Of course, it turns out I wasn't exaggerating -- celiacs can't absorb nutrients properly, and those of us who are untreated are often malnourished and chronically hungry, often for the foods that will make us sicker.

So what's the treatment? No gluten. Nothing else and that's it.

It's harder than you think, because wheat is an additive in a ridiculous number of packaged foods that you wouldn't think would involve wheat at all. Sauces and soups in restaurants are extremely risky. Soy sauce contains wheat -- you'd be amazed how many people don't know that. I have to read the label on every single thing I consume, and know that things that don't even sound like wheat, such as modified food starch, may, in fact, be enough to put me in bed for days.

The good news is that things like gluten-free restaurants, breads, bakeries, pasta and even beer exist. Recently, I was even able to order gluten-free croissants from France. Slowly, slowly, I can replace not just all the foods I loved in my diet, but all the foods that have sentimental meaning to me -- like the coconut cinammon bread I ate every day in Sydney that I can probably make a decent version of with non-gluten flour.

The bad news is that all of this is insanely expensive. Foods without gluten are harder to make, have a smaller market, don't benefit from massive advertising campains and often spoil more quickly. A gluten-free version of an entree at an accomodating restaurant often costs at least several dollars more than its no gluten-free counterpart.

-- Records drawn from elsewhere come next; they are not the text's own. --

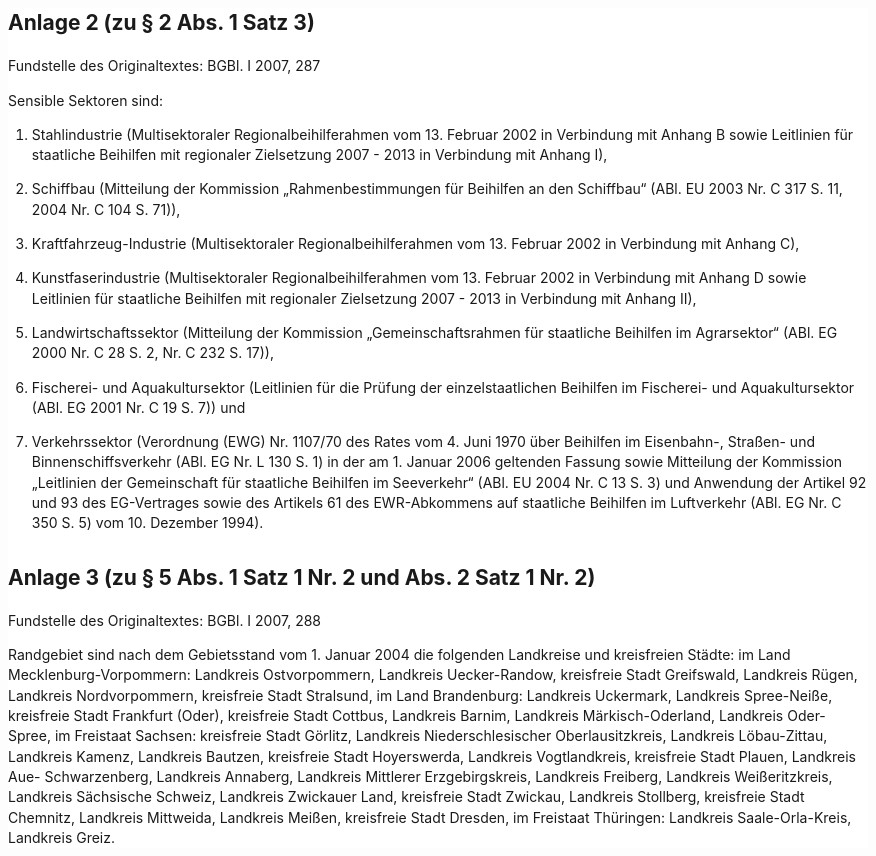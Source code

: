 ## Anlage 2 (zu § 2 Abs. 1 Satz 3)

Fundstelle des Originaltextes: BGBl. I 2007, 287

Sensible Sektoren sind:

1.  Stahlindustrie (Multisektoraler Regionalbeihilferahmen vom 13. Februar 2002 in Verbindung mit Anhang B sowie Leitlinien für staatliche Beihilfen mit regionaler Zielsetzung 2007 - 2013 in Verbindung mit Anhang I),


2.  Schiffbau (Mitteilung der Kommission „Rahmenbestimmungen für Beihilfen an den Schiffbau“ (ABl. EU 2003 Nr. C 317 S. 11, 2004 Nr. C 104 S. 71)),


3.  Kraftfahrzeug-Industrie (Multisektoraler Regionalbeihilferahmen vom 13. Februar 2002 in Verbindung mit Anhang C),


4.  Kunstfaserindustrie (Multisektoraler Regionalbeihilferahmen vom 13. Februar 2002 in Verbindung mit Anhang D sowie Leitlinien für staatliche Beihilfen mit regionaler Zielsetzung 2007 - 2013 in Verbindung mit Anhang II),


5.  Landwirtschaftssektor (Mitteilung der Kommission „Gemeinschaftsrahmen für staatliche Beihilfen im Agrarsektor“ (ABl. EG 2000 Nr. C 28 S. 2, Nr. C 232 S. 17)),


6.  Fischerei- und Aquakultursektor (Leitlinien für die Prüfung der einzelstaatlichen Beihilfen im Fischerei- und Aquakultursektor (ABl. EG 2001 Nr. C 19 S. 7)) und


7.  Verkehrssektor (Verordnung (EWG) Nr. 1107/70 des Rates vom 4. Juni 1970 über Beihilfen im Eisenbahn-, Straßen- und Binnenschiffsverkehr (ABl. EG Nr. L 130 S. 1) in der am 1. Januar 2006 geltenden Fassung sowie Mitteilung der Kommission „Leitlinien der Gemeinschaft für staatliche Beihilfen im Seeverkehr“ (ABl. EU 2004 Nr. C 13 S. 3) und Anwendung der Artikel 92 und 93 des EG-Vertrages sowie des Artikels 61 des EWR-Abkommens auf staatliche Beihilfen im Luftverkehr (ABl. EG Nr. C 350 S. 5) vom 10. Dezember 1994).





## Anlage 3 (zu § 5 Abs. 1 Satz 1 Nr. 2 und Abs. 2 Satz 1 Nr. 2)

Fundstelle des Originaltextes: BGBl. I 2007, 288

Randgebiet sind nach dem Gebietsstand vom 1. Januar 2004 die folgenden Landkreise und kreisfreien Städte:
im Land Mecklenburg-Vorpommern:
Landkreis Ostvorpommern, Landkreis Uecker-Randow, kreisfreie Stadt Greifswald, Landkreis Rügen, Landkreis Nordvorpommern, kreisfreie Stadt Stralsund,
im Land Brandenburg:
Landkreis Uckermark, Landkreis Spree-Neiße, kreisfreie Stadt Frankfurt (Oder), kreisfreie Stadt Cottbus, Landkreis Barnim, Landkreis Märkisch-Oderland, Landkreis Oder-Spree,
im Freistaat Sachsen:
kreisfreie Stadt Görlitz, Landkreis Niederschlesischer Oberlausitzkreis, Landkreis Löbau-Zittau, Landkreis Kamenz, Landkreis Bautzen, kreisfreie Stadt Hoyerswerda, Landkreis Vogtlandkreis, kreisfreie Stadt Plauen, Landkreis Aue- Schwarzenberg, Landkreis Annaberg, Landkreis Mittlerer Erzgebirgskreis, Landkreis Freiberg, Landkreis Weißeritzkreis, Landkreis Sächsische Schweiz, Landkreis Zwickauer Land, kreisfreie Stadt Zwickau, Landkreis Stollberg, kreisfreie Stadt Chemnitz, Landkreis Mittweida, Landkreis Meißen, kreisfreie Stadt Dresden,
im Freistaat Thüringen:
Landkreis Saale-Orla-Kreis, Landkreis Greiz.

Being gluten-free made my grocery bill triple.

Here's the thing though, having celiac disease (which is genetic, although others in my family refused to be tested) is one of the worst things that has ever happened to me. Knowing I have it though? One of the best. Knowing I have celiac disease and living gluten-free has given me back my strength, my peace, my looks and many of the gifts I was born with. It's enabled me to be a serious fencer, to survive the social demands of a career in the arts and to be an easier person to spend time with in any capacity. And while I may still be nightblind, have trouble with nutrient absorption and have years of behavior to unlearn from the decades I was sick, I am in many ways a very different person now -- driven as I always was, but now with a kindness, not just for others, but for myself.

Celiac disease has also given me something useful I can do other than be a wit -- which is educate people about the illness. That education can lead to diagnosis, to health, to reduced burdens on our medical system and to people having a greater willingness to talk about a disease that is often embarassing and/or confusing.

So I'm thankful, not because I was sick for 33 years, but because I haven't been sick for the last year and a half. And that makes all the difference.